Start of Study material
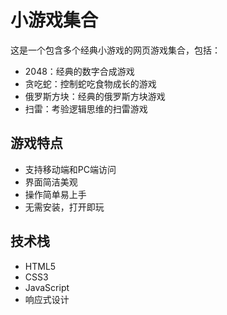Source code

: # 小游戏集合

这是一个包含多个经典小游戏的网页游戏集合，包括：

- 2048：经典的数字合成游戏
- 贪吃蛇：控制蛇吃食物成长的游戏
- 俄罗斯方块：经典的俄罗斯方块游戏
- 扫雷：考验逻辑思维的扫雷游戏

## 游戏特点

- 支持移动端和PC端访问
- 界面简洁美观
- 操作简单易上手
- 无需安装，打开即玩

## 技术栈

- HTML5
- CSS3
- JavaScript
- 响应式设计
End of Study material
Exercise prompt »
All of the entries need to be retyped word for word, pictures excluded.

Solution for this exercise »
Source code

: # 小游戏集合

这是一个包含多个经典小游戏的网页游戏集合，包括：

- 2048：经典的数字合成游戏
- 贪吃蛇：控制蛇吃食物成长的游戏
- 俄罗斯方块：经典的俄罗斯方块游戏
- 扫雷：考验逻辑思维的扫雷游戏

## 游戏特点

- 支持移动端和PC端访问
- 界面简洁美观
- 操作简单易上手
- 无需安装，打开即玩

## 技术栈

- HTML5
- CSS3
- JavaScript
- 响应式设计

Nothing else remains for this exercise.